### [Required work]
Below are lines of data; restate word for word those running from the line containing "for next round." to the line containing "1. Design storage", inclusive, and no others.

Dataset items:

******************************

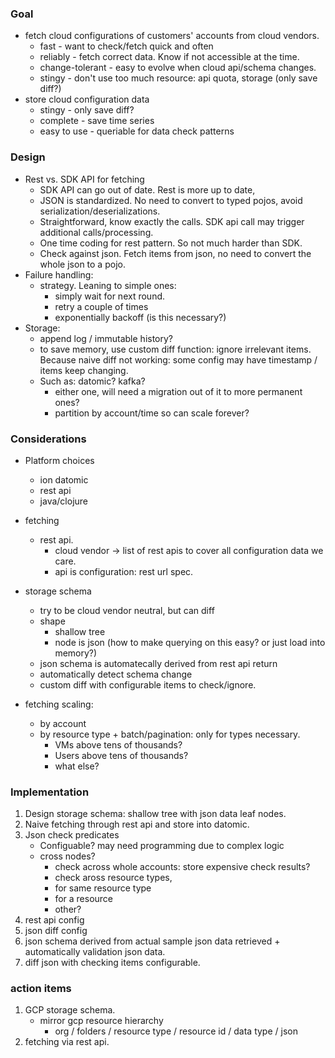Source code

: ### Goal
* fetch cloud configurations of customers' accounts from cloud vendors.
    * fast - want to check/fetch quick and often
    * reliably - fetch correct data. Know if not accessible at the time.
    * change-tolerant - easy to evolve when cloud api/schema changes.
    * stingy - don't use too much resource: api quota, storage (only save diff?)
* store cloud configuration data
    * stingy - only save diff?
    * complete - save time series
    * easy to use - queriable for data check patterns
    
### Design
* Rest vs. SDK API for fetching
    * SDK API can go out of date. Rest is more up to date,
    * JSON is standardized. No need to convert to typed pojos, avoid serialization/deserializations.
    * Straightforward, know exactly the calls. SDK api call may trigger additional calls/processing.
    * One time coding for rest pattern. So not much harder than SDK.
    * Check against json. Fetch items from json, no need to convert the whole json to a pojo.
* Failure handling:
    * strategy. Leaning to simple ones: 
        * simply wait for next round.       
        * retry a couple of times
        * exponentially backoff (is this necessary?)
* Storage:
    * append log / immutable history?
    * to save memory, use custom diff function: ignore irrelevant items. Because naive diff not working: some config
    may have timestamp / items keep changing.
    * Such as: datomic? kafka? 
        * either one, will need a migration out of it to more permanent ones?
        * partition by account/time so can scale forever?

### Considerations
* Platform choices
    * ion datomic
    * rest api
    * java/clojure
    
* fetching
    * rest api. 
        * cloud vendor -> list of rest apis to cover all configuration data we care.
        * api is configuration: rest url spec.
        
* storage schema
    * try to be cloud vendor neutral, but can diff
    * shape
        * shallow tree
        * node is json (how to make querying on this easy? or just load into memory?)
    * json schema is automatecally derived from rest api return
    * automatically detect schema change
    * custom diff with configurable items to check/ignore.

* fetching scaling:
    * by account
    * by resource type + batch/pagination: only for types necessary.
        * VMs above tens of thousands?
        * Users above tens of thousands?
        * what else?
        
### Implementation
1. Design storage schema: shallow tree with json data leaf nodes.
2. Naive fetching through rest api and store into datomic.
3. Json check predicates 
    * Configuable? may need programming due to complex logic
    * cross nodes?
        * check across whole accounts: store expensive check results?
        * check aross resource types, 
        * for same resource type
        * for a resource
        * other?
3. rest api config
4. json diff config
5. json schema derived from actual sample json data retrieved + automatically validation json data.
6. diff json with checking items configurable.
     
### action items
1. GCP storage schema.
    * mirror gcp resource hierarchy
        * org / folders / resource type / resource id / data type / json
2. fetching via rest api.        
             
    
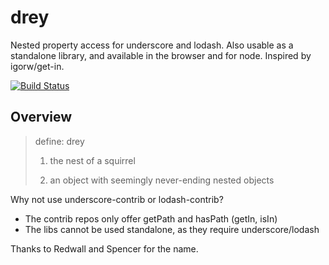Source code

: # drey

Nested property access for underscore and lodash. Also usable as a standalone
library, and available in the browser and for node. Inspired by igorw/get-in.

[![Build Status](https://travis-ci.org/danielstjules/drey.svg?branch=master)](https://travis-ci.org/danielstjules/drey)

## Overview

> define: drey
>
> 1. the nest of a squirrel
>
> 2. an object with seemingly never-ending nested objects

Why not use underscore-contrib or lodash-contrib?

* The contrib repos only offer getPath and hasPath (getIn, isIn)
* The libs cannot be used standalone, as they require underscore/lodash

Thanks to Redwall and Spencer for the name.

******************************

### [Exercise response]
        * simply wait for next round.       
        * retry a couple of times
        * exponentially backoff (is this necessary?)
* Storage:
    * append log / immutable history?
    * to save memory, use custom diff function: ignore irrelevant items. Because naive diff not working: some config
    may have timestamp / items keep changing.
    * Such as: datomic? kafka? 
        * either one, will need a migration out of it to more permanent ones?
        * partition by account/time so can scale forever?

### Considerations
* Platform choices
    * ion datomic
    * rest api
    * java/clojure
    
* fetching
    * rest api. 
        * cloud vendor -> list of rest apis to cover all configuration data we care.
        * api is configuration: rest url spec.
        
* storage schema
    * try to be cloud vendor neutral, but can diff
    * shape
        * shallow tree
        * node is json (how to make querying on this easy? or just load into memory?)
    * json schema is automatecally derived from rest api return
    * automatically detect schema change
    * custom diff with configurable items to check/ignore.

* fetching scaling:
    * by account
    * by resource type + batch/pagination: only for types necessary.
        * VMs above tens of thousands?
        * Users above tens of thousands?
        * what else?
        
### Implementation
1. Design storage schema: shallow tree with json data leaf nodes.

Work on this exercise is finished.